The Superior Court of Justice (STJ) unanimously ruled that Income Tax (IR) and the employee’s social security contribution, deducted directly from the payroll, as well as amounts related to benefits such as transportation vouchers, meal vouchers, food allowances, and health care plans, must be included in the calculation base of the employer’s social security contribution (theme 1,174).
The prevailing opinion was that of the rapporteur, Minister Herman Benjamin, who argued that the fact that these amounts are transferred to the tax authorities does not alter their nature as part of the salary or contribution salary. This perspective considers that such values represent a mere collection technique, not changing the calculation base of the employer’s social security contribution. It is important to note that this judgment was carried out under the repetitive appeals system, meaning that the STJ’s ruling must be uniformly applied by all courts in the country in similar cases.
During the trial, the taxpayer’s party argued that the employee’s social security contribution and the withheld income tax should not be considered remuneration, as they do not have a compensatory nature for the provision of services, considering that these amounts only transit through the employees’ accounts and are subsequently transferred to the tax authorities.

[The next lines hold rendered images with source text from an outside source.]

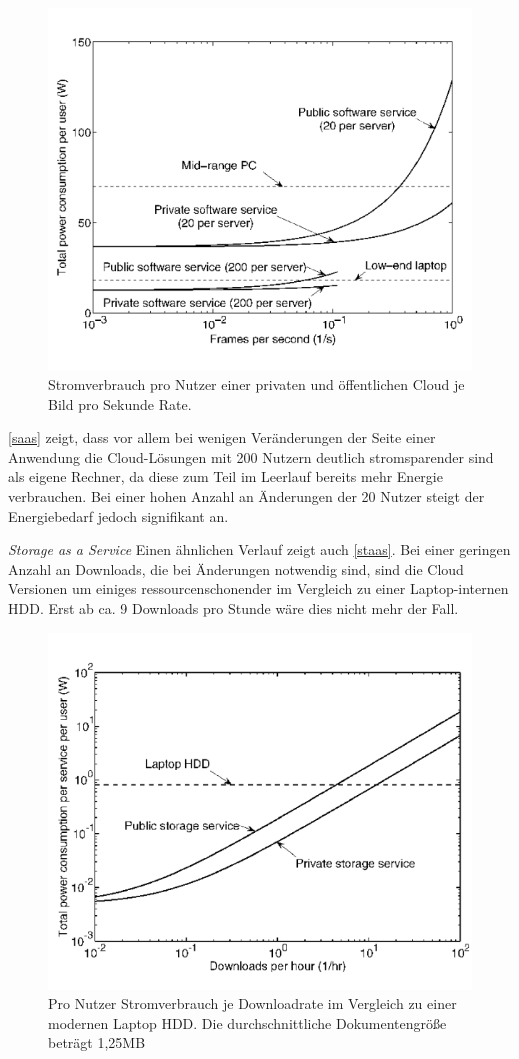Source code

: \documentclass[utf8,biblatex]{lni}
\begin{document}
\begin{figure}[ht]
\centering
\includegraphics[width=.6\linewidth]{saas.png}
\caption{{\centering 
Stromverbrauch pro Nutzer einer privaten und öffentlichen Cloud je Bild pro Sekunde Rate. \cite{ Baliga11}
}}
\label{saas}
\end{figure}

\autoref{saas} zeigt, dass vor allem bei wenigen Veränderungen der Seite einer Anwendung die Cloud-Lösungen mit 200 Nutzern deutlich stromsparender sind als eigene Rechner, da diese zum Teil im Leerlauf bereits mehr Energie verbrauchen. Bei einer hohen Anzahl an Änderungen der 20 Nutzer steigt der Energiebedarf jedoch signifikant an.

\textit{Storage as a Service} \newline
Einen ähnlichen Verlauf zeigt auch \autoref{staas}. Bei einer geringen Anzahl an Downloads, die bei Änderungen notwendig sind, sind die Cloud Versionen um einiges ressourcenschonender im Vergleich zu einer Laptop-internen HDD. Erst ab ca. 9 Downloads pro Stunde wäre dies nicht mehr der Fall.
\begin{figure}[ht]
\centering
\includegraphics[width=.6\linewidth]{staas.png}
\caption{{\centering 
Pro Nutzer Stromverbrauch je Downloadrate im Vergleich zu einer modernen Laptop HDD. Die durchschnittliche Dokumentengröße beträgt 1,25MB \cite{ Baliga11}
}}
\label{staas}
\end{figure}
\end{document}

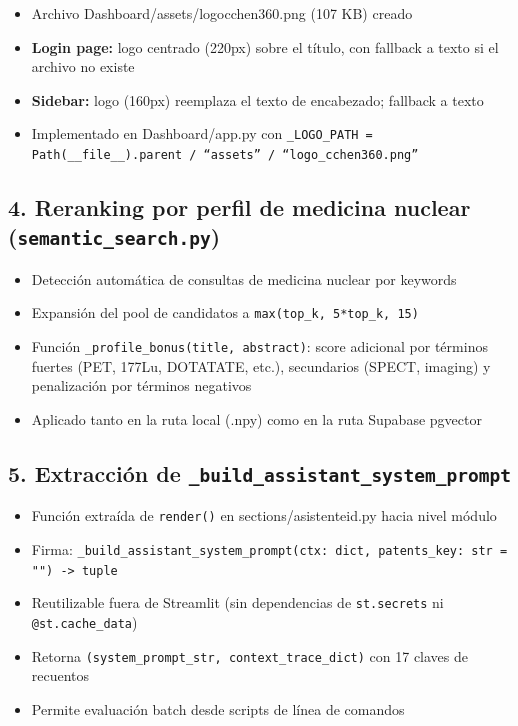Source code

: \documentclass[12pt,a4paper]{report}
\newcommand{\filebreak}{\char95\allowbreak}
\newcommand{\file}[1]{{\color{cchenblue}\ttfamily\let\_\filebreak #1}}
\begin{document}
\begin{itemize}
  \item Archivo \file{Dashboard/assets/logo\_cchen360.png} (107 KB) creado
  \item \textbf{Login page:} logo centrado (220px) sobre el título, con fallback a texto si el archivo no existe
  \item \textbf{Sidebar:} logo (160px) reemplaza el texto de encabezado; fallback a texto
  \item Implementado en \file{Dashboard/app.py} con \texttt{\_LOGO\_PATH = Path(\_\_file\_\_).parent / ``assets'' / ``logo\_cchen360.png''}
\end{itemize}

\subsection*{4. Reranking por perfil de medicina nuclear (\texttt{semantic\_search.py})}

\begin{itemize}
  \item Detección automática de consultas de medicina nuclear por keywords
  \item Expansión del pool de candidatos a \texttt{max(top\_k, 5*top\_k, 15)}
  \item Función \texttt{\_profile\_bonus(title, abstract)}: score adicional por términos fuertes (PET, 177Lu, DOTATATE, etc.), secundarios (SPECT, imaging) y penalización por términos negativos
  \item Aplicado tanto en la ruta local (.npy) como en la ruta Supabase pgvector
\end{itemize}

\subsection*{5. Extracción de \texttt{\_build\_assistant\_system\_prompt}}

\begin{itemize}
  \item Función extraída de \texttt{render()} en \file{sections/asistente\_id.py} hacia nivel módulo
  \item Firma: \texttt{\_build\_assistant\_system\_prompt(ctx: dict, patents\_key: str = "") -> tuple}
  \item Reutilizable fuera de Streamlit (sin dependencias de \texttt{st.secrets} ni \texttt{@st.cache\_data})
  \item Retorna \texttt{(system\_prompt\_str, context\_trace\_dict)} con 17 claves de recuentos
  \item Permite evaluación batch desde scripts de línea de comandos
\end{itemize}
\end{document}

However, the STJ panel followed the rapporteur’s opinion, establishing the thesis that the amounts related to the mentioned benefits and deductions constitute a collection technique that does not alter the concept of salary or contribution salary, thereby maintaining their inclusion in the calculation base of the employer’s social security contribution.
In light of this, employers must pay close attention to the new guidelines established by the STJ for the composition of the social security contribution’s calculation base. The standardization of this understanding reinforces the need for strategic tax planning that is attentive to jurisprudential changes.